Want to learn more from books about South America before your trip? For more travel inspiration, here is a list of some of the best books about South America, both fiction and non-fiction.
Cusco culture shock
Landing in Cuzco was a culture shock all in itself. I began to wonder if I shouldn’t just stay in the city for my whole break and just take the bus to Machu Picchu and forget about all that walking. I was trying to absorb everything at once, and it left my head spinning.
I have to admit that although I considered myself a very avid traveler, until now I had stayed in the confines of Europe and the U.S. Places like Rome, Venice, Greek Ruins, France, and the Wieliczka salt mines had been on my more adventurous trips.

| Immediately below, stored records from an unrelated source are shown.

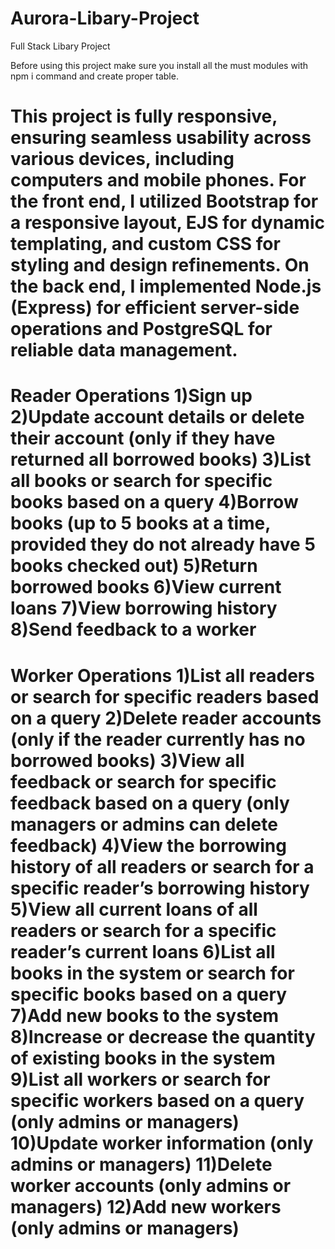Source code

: # Aurora-Libary-Project
Full Stack Libary Project 

Before using this project make sure you install all the must modules with npm i command and create proper table.

This project is fully responsive, ensuring seamless usability across various devices, including computers and mobile phones.
For the front end, I utilized Bootstrap for a responsive layout, EJS for dynamic templating, and custom CSS for styling and design refinements. On the back end, I implemented Node.js (Express) for efficient server-side operations and PostgreSQL for reliable data management.
===================================
Reader Operations
1)Sign up
2)Update account details or delete their account (only if they have returned all borrowed books)
3)List all books or search for specific books based on a query
4)Borrow books (up to 5 books at a time, provided they do not already have 5 books checked out)
5)Return borrowed books
6)View current loans
7)View borrowing history
8)Send feedback to a worker
====================================
Worker Operations
1)List all readers or search for specific readers based on a query
2)Delete reader accounts (only if the reader currently has no borrowed books)
3)View all feedback or search for specific feedback based on a query (only managers or admins can delete feedback)
4)View the borrowing history of all readers or search for a specific reader’s borrowing history
5)View all current loans of all readers or search for a specific reader’s current loans
6)List all books in the system or search for specific books based on a query
7)Add new books to the system
8)Increase or decrease the quantity of existing books in the system
9)List all workers or search for specific workers based on a query (only admins or managers)
10)Update worker information (only admins or managers)
11)Delete worker accounts (only admins or managers)
12)Add new workers (only admins or managers)
=======================================
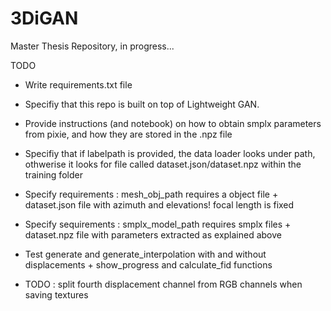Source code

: # 3DiGAN

Master Thesis Repository, in progress...

TODO
* Write requirements.txt file

* Specifiy that this repo is built on top of Lightweight GAN.

* Provide instructions (and notebook) on how to obtain smplx parameters from pixie, and how they are stored in the .npz file

* Specifiy that if labelpath is provided, the data loader looks under path, othwerise it looks for file called dataset.json/dataset.npz within the training folder

* Specify requirements : mesh_obj_path requires a object file + dataset.json file with azimuth and elevations! focal length is fixed

* Specify sequirements : smplx_model_path requires smplx files + dataset.npz file with parameters extracted as explained above

* Test generate and generate_interpolation with and without displacements + show_progress and calculate_fid functions

* TODO : split fourth displacement channel from RGB channels when saving textures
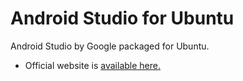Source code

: Android Studio for Ubuntu
=====================

Android Studio by Google packaged for Ubuntu.
 - Official website is [available here.](http://paolorotolo.github.io/android-studio/)
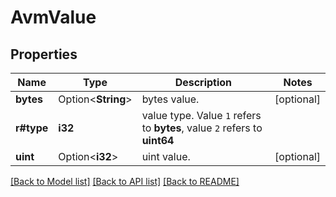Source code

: # AvmValue

## Properties

Name | Type | Description | Notes
------------ | ------------- | ------------- | -------------
**bytes** | Option<**String**> | bytes value. | [optional]
**r#type** | **i32** | value type. Value `1` refers to **bytes**, value `2` refers to **uint64** | 
**uint** | Option<**i32**> | uint value. | [optional]

[[Back to Model list]](../README.md#documentation-for-models) [[Back to API list]](../README.md#documentation-for-api-endpoints) [[Back to README]](../README.md)


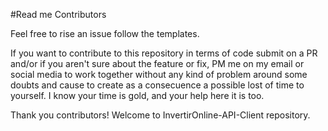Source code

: #Read me Contributors

Feel free to rise an issue follow the templates.

If you want to contribute to this repository in terms of code submit on a PR and/or if you aren't sure about the feature or fix, PM me on my email or social media to work together without any kind of problem around some doubts and cause to create as a consecuence a possible lost of time to yourself. I know your time is gold, and your help here it is too.

Thank you contributors! Welcome to InvertirOnline-API-Client repository.
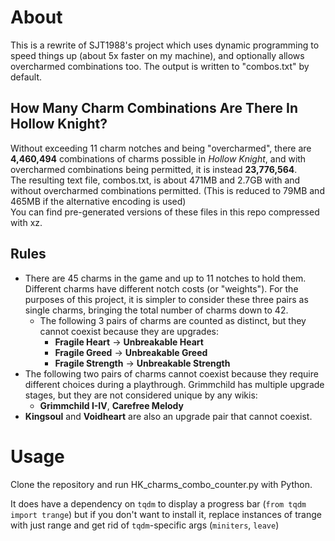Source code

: # About

This is a rewrite of SJT1988's project which uses dynamic programming to speed things up (about 5x faster on my machine), and optionally allows overcharmed combinations too. The output is written to "combos.txt" by default.

## How Many Charm Combinations Are There In Hollow Knight?

Without exceeding 11 charm notches and being "overcharmed", there are **4,460,494** combinations of charms possible in *Hollow Knight*, and with overcharmed combinations being permitted, it is instead **23,776,564**.  
The resulting text file, combos.txt, is about 471MB and 2.7GB with and without overcharmed combinations permitted. (This is reduced to 79MB and 465MB if the alternative encoding is used)  
You can find pre-generated versions of these files in this repo compressed with xz. 

## Rules

 - There are 45 charms in the game and up to 11 notches to hold them. Different charms have different notch costs (or "weights"). For the purposes of this project, it is simpler to consider these three pairs as single charms, bringing the total number of charms down to 42.
     - The following 3 pairs of charms are counted as distinct, but they cannot coexist because they are upgrades:
	     - **Fragile Heart** &rarr; **Unbreakable Heart**
	     - **Fragile Greed** &rarr; **Unbreakable Greed**
    	 - **Fragile Strength** &rarr; **Unbreakable Strength**
- The following two pairs of charms cannot coexist because they require different choices during a playthrough. Grimmchild has multiple upgrade stages, but they are not considered unique by any wikis:
	- **Grimmchild I-IV**, **Carefree Melody**
- **Kingsoul** and **Voidheart** are also an upgrade pair that cannot coexist.

# Usage

Clone the repository and run HK_charms_combo_counter.py with Python.  

It does have a dependency on `tqdm` to display a progress bar (`from tqdm import trange`) but if you don't want to install it, replace instances of trange with just range and get rid of `tqdm`-specific args (`miniters`, `leave`)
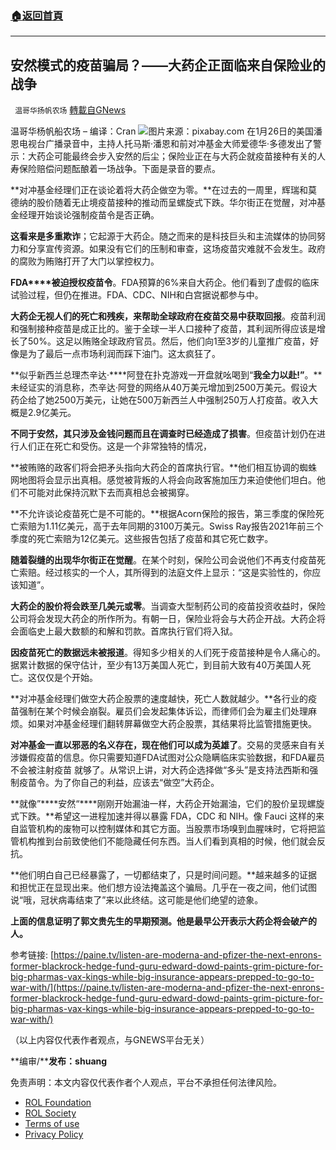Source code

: ###  [:house:返回首頁](https://github.com/ourhimalayas/txt)
---


## 安然模式的疫苗骗局？——大药企正面临来自保险业的战争
` 温哥华扬帆农场` [轉載自GNews](https://gnews.org/zh-hans/1945192/)

温哥华杨帆船农场 – 编译：Cran
![](https://assets.gnews.org/wp-content/uploads/2022/02/Feb1_22-1.png)图片来源：pixabay.com
在1月26日的美国潘恩电视台广播录音中，主持人托马斯·潘恩和前对冲基金大师爱德华·多德发出了警示：大药企可能最终会步入安然的后尘；保险业正在与大药企就疫苗接种有关的人寿保险赔偿问题酝酿着一场战争。下面是录音的要点。

**对冲基金经理们正在谈论着将大药企做空为零。**在过去的一周里，辉瑞和莫德纳的股价随着无止境疫苗接种的推动而呈螺旋式下跌。华尔街正在觉醒，对冲基金经理开始谈论强制疫苗令是否正确。

**这看来是多重欺诈**；它起源于大药企。随之而来的是科技巨头和主流媒体的协同努力和分享宣传资源。如果没有它们的压制和审查，这场疫苗灾难就不会发生。政府的腐败为贿赂打开了大门以掌控权力。

**FDA****被迫授权疫苗令**。FDA预算的6%来自大药企。他们看到了虚假的临床试验过程，但仍在推进。FDA、CDC、NIH和白宫据说都参与中。

**大药企无视人们的死亡和残疾，来帮助全球政府在疫苗交易中获取回报**。疫苗利润和强制接种疫苗是成正比的。鉴于全球一半人口接种了疫苗，其利润所得应该是增长了50%。这足以贿赂全球政府官员。然后，他们向1至3岁的儿童推广疫苗，好像是为了最后一点市场利润而踩下油门。这太疯狂了。

**似乎新西兰总理杰辛达·****阿登在扑克游戏一开盘就吆喝到“****我全力以赴!”****。**未经证实的消息称，杰辛达·阿登的网络从40万美元增加到2500万美元。假设大药企给了她2500万美元，让她在500万新西兰人中强制250万人打疫苗。收入大概是2.9亿美元。

**不同于安然，其只涉及金钱问题而且在调查时已经造成了损害**。但疫苗计划仍在进行人们正在死亡和受伤。这是一个非常独特的情况，

**被贿赂的政客们将会把矛头指向大药企的首席执行官。**他们相互协调的蜘蛛网地图将会显示出真相。感觉被背叛的人将会向政客施加压力来迫使他们坦白。他们不可能对此保持沉默下去而真相总会被揭穿。

**不允许谈论疫苗死亡是不可能的。**根据Acorn保险的报告，第三季度的保险死亡索赔为1.11亿美元，高于去年同期的3100万美元。Swiss Ray报告2021年前三个季度的死亡索赔为12亿美元。这些报告包括了疫苗和其它死亡数字。

**随着裂缝的出现华尔街正在觉醒**。在某个时刻，保险公司会说他们不再支付疫苗死亡索赔。经过核实的一个人，其所得到的法庭文件上显示：“这是实验性的，你应该知道”。

**大药企的股价将会跌至几美元或零**。当调查大型制药公司的疫苗投资收益时，保险公司将会发现大药企的所作所为。有朝一日，保险业将会与大药企开战。大药企将会面临史上最大数额的和解和罚款。首席执行官们将入狱。

**因疫苗死亡的数据远未被报道**。得知多少相关的人们死于疫苗接种是令人痛心的。据累计数据的保守估计，至少有13万美国人死亡，到目前大致有40万美国人死亡。这仅仅是个开始。

**对冲基金经理们做空大药企股票的速度越快，死亡人数就越少。**各行业的疫苗强制在某个时候会崩裂。雇员们会发起集体诉讼，而律师们会为雇主们处理麻烦。如果对冲基金经理们翻转屏幕做空大药企股票，其结果将比监管措施更快。

**对冲基金一直以邪恶的名义存在，现在他们可以成为英雄了**。交易的灵感来自有关涉嫌假疫苗的信息。你只需要知道FDA试图对公众隐瞒临床实验数据，和FDA雇员不会被注射疫苗 就够了。从常识上讲，对大药企选择做“多头”是支持法西斯和强制疫苗令。为了你自己的利益，应该去“做空”大药企。

**就像”****安然“****刚刚开始漏油一样，大药企开始漏油，它们的股价呈现螺旋式下跌。**希望这一进程加速并得以暴露 FDA，CDC 和 NIH。像 Fauci 这样的来自监管机构的废物可以控制媒体和其它方面。当股票市场嗅到血腥味时，它将把监管机构推到台前致使他们不能隐藏任何东西。当人们看到真相的时候，他们就会反抗。

**他们明白自己已经暴露了，一切都结束了，只是时间问题。**越来越多的证据和担忧正在显现出来。他们想方设法掩盖这个骗局。几乎在一夜之间，他们试图说“哦，冠状病毒结束了”来以此终结。这可能是他们绝望的迹象。

**上面的信息证明了郭文贵先生的早期预测。他是最早公开表示大药企将会破产的人。**

参考链接: [https://paine.tv/listen-are-moderna-and-pfizer-the-next-enrons-former-blackrock-hedge-fund-guru-edward-dowd-paints-grim-picture-for-big-pharmas-vax-kings-while-big-insurance-appears-prepped-to-go-to-war-with/](https://paine.tv/listen-are-moderna-and-pfizer-the-next-enrons-former-blackrock-hedge-fund-guru-edward-dowd-paints-grim-picture-for-big-pharmas-vax-kings-while-big-insurance-appears-prepped-to-go-to-war-with/)

（以上内容仅代表作者观点，与GNEWS平台无关）

**编审/****发布：shuang**

 

免责声明：本文内容仅代表作者个人观点，平台不承担任何法律风险。

- [ROL Foundation](https://rolfoundation.org/)
- [ROL Society](https://rolsociety.org/)
- [Terms of use](https://gnews.org/terms-of-use-3/)
- [Privacy Policy](https://gnews.org/privacy-policy/)
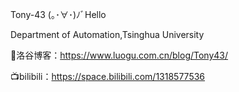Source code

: Tony-43    (｡･∀･)ﾉﾞHello

Department of Automation,Tsinghua University

📌洛谷博客：https://www.luogu.com.cn/blog/Tony43/

📺bilibili：https://space.bilibili.com/1318577536

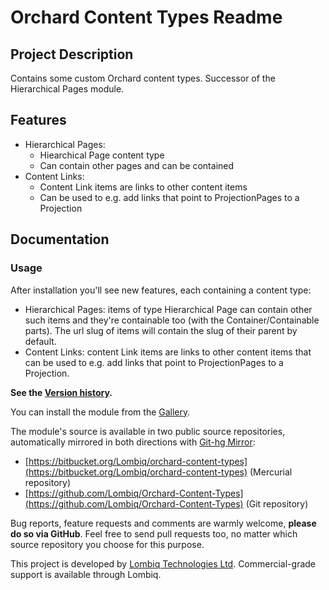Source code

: # Orchard Content Types Readme



## Project Description

Contains some custom Orchard content types. Successor of the Hierarchical Pages module.


## Features

- Hierarchical Pages:
	- Hiearchical Page content type
	- Can contain other pages and can be contained
- Content Links:
	- Content Link items are links to other content items
	- Can be used to e.g. add links that point to ProjectionPages to a Projection


## Documentation

### Usage

After installation you'll see new features, each containing a content type:
- Hierarchical Pages: items of type Hierarchical Page can contain other such items and they're containable too (with the Container/Containable parts). The url slug of items will contain the slug of their parent by default.
- Content Links: content Link items are links to other content items that can be used to e.g. add links that point to ProjectionPages to a Projection.  

**See the [Version history](Docs/VersionHistory.md).**

You can install the module from the [Gallery](https://gallery.orchardproject.net/List/Modules/Orchard.Module.Piedone.ContentTypes).

The module's source is available in two public source repositories, automatically mirrored in both directions with [Git-hg Mirror](https://githgmirror.com):

- [https://bitbucket.org/Lombiq/orchard-content-types](https://bitbucket.org/Lombiq/orchard-content-types) (Mercurial repository)
- [https://github.com/Lombiq/Orchard-Content-Types](https://github.com/Lombiq/Orchard-Content-Types) (Git repository)

Bug reports, feature requests and comments are warmly welcome, **please do so via GitHub**.
Feel free to send pull requests too, no matter which source repository you choose for this purpose.

This project is developed by [Lombiq Technologies Ltd](http://lombiq.com/). Commercial-grade support is available through Lombiq.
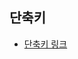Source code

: ## 단축키

- [단축키 링크](https://resources.jetbrains.com/storage/products/intellij-idea/docs/IntelliJIDEA_ReferenceCard.pdf)
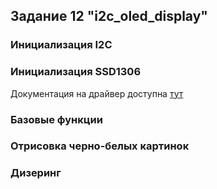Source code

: ## Задание 12 "i2c_oled_display"

### Инициализация I2C

### Инициализация SSD1306

Документация на драйвер доступна [тут](https://cdn-shop.adafruit.com/datasheets/SSD1306.pdf)

### Базовые функции

### Отрисовка черно-белых картинок

### Дизеринг
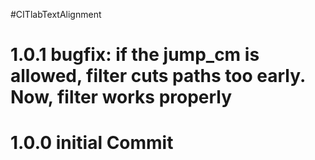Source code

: #CITlabTextAlignment

# 1.0.1 bugfix: if the jump_cm is allowed, filter cuts paths too early. Now, filter works properly

# 1.0.0 initial Commit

This was completely out of my comfort zone.
I felt like a first-time skydiver who jumped out of the plane and was still considering the consequences of her actions as the air was rushing past her and the ground was fast approaching. Did I do the right thing? I wondered, as I passed the street vendors and their wares. What amazed me were the beautiful women, ladies and grandmothers operating the market stalls. They sold impossibly beautiful fruit-and-pork sandwiches, which are almost everywhere.
But let me tell you about the old lady who sold corn.
I never realized I could get emotional about corn. But I still think to myself every once in a while: “Why didn’t you buy corn seeds and grow this corn on your balcony?” I was in the birthplace of corn after all. I chose to go to the Centro Artesanal Cusco, instead of the popular and San Pedro Market, which was brimming with tourists. It was a bit slower and quieter. The vendors were not pushy, but very understanding as I shyly orbited the corn stall, periodically asking for one more in broken Spanish.
The ladies dressed in traditional brightly colored clothes passed me on their way to the market, carrying hand woven textiles. They carried a lot, but their gait was relaxed and easy – a huge contrast to my sputtering half-walk-half-crawl. If these women came down to sea level, I’m almost sure they’d float like beautiful, colorful balloons.
Adjusting my altitude
Let’s not forget that Cuzco is at 3399 meters above sea level, and I planned to stay here a whole week before meeting with my group and starting our journey. I needed to acclimate. Usually, two days are recommended, but I didn’t want to chance it. The rest of my group and our guide would be joining me in a few days.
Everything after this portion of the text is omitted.